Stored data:
★ ★ ★ ★

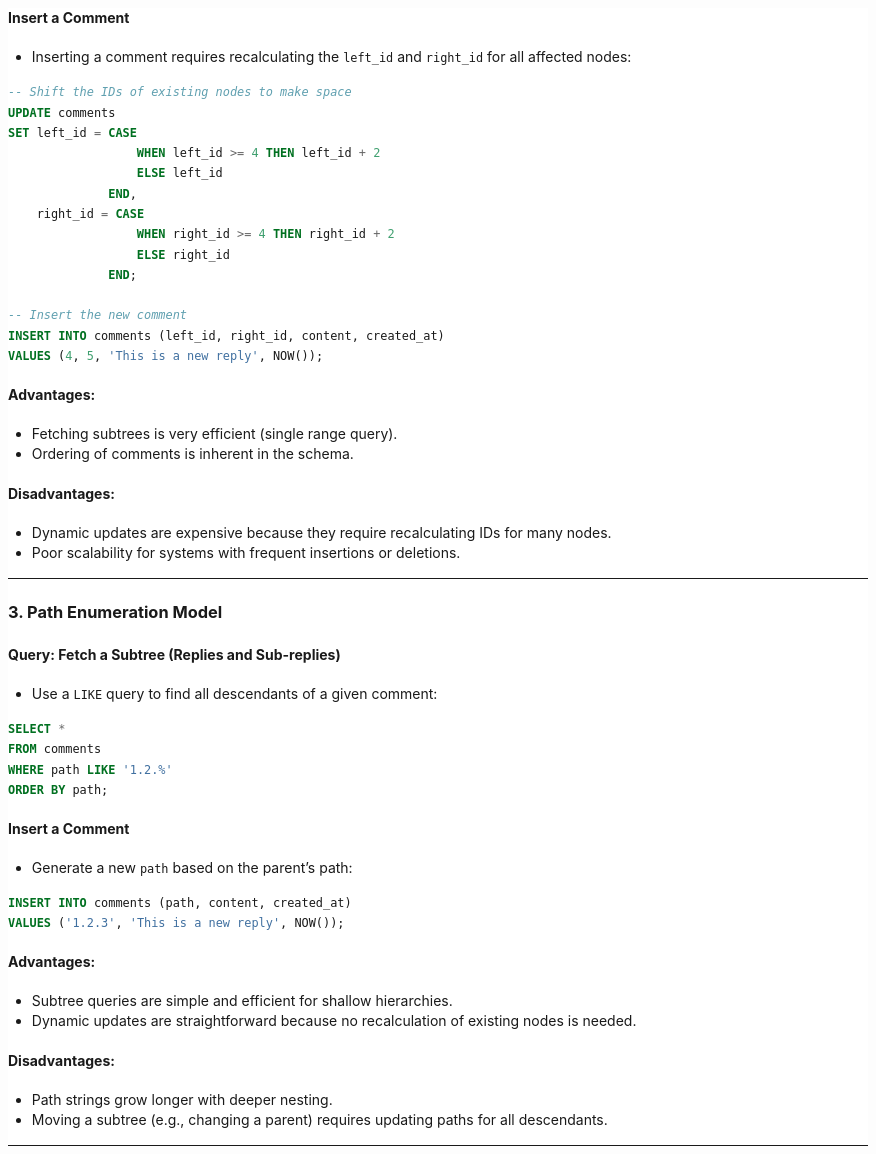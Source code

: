 #### **Insert a Comment**
- Inserting a comment requires recalculating the `left_id` and `right_id` for all affected nodes:
```sql
-- Shift the IDs of existing nodes to make space
UPDATE comments 
SET left_id = CASE 
                  WHEN left_id >= 4 THEN left_id + 2 
                  ELSE left_id 
              END,
    right_id = CASE 
                  WHEN right_id >= 4 THEN right_id + 2 
                  ELSE right_id 
              END;

-- Insert the new comment
INSERT INTO comments (left_id, right_id, content, created_at) 
VALUES (4, 5, 'This is a new reply', NOW());
```

#### **Advantages**:
- Fetching subtrees is very efficient (single range query).
- Ordering of comments is inherent in the schema.

#### **Disadvantages**:
- Dynamic updates are expensive because they require recalculating IDs for many nodes.
- Poor scalability for systems with frequent insertions or deletions.

---

### **3. Path Enumeration Model**

#### **Query: Fetch a Subtree (Replies and Sub-replies)**
- Use a `LIKE` query to find all descendants of a given comment:
```sql
SELECT * 
FROM comments 
WHERE path LIKE '1.2.%'
ORDER BY path;
```

#### **Insert a Comment**
- Generate a new `path` based on the parent’s path:
```sql
INSERT INTO comments (path, content, created_at) 
VALUES ('1.2.3', 'This is a new reply', NOW());
```

#### **Advantages**:
- Subtree queries are simple and efficient for shallow hierarchies.
- Dynamic updates are straightforward because no recalculation of existing nodes is needed.

#### **Disadvantages**:
- Path strings grow longer with deeper nesting.
- Moving a subtree (e.g., changing a parent) requires updating paths for all descendants.

---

★ ★ ★ ★

• [Exercise requirements]:
Once you reach the line that contains "#### **Query: Fetch", print it and every line after it exactly as written, stopping at the last line of the records and adding nothing.

• [Task response]:
#### **Query: Fetch a Subtree (Replies and Sub-replies)**
- Use a `LIKE` query to find all descendants of a given comment:
```sql
SELECT * 
FROM comments 
WHERE path LIKE '1.2.%'
ORDER BY path;
```

#### **Insert a Comment**
- Generate a new `path` based on the parent’s path:
```sql
INSERT INTO comments (path, content, created_at) 
VALUES ('1.2.3', 'This is a new reply', NOW());
```

#### **Advantages**:
- Subtree queries are simple and efficient for shallow hierarchies.
- Dynamic updates are straightforward because no recalculation of existing nodes is needed.

#### **Disadvantages**:
- Path strings grow longer with deeper nesting.
- Moving a subtree (e.g., changing a parent) requires updating paths for all descendants.

---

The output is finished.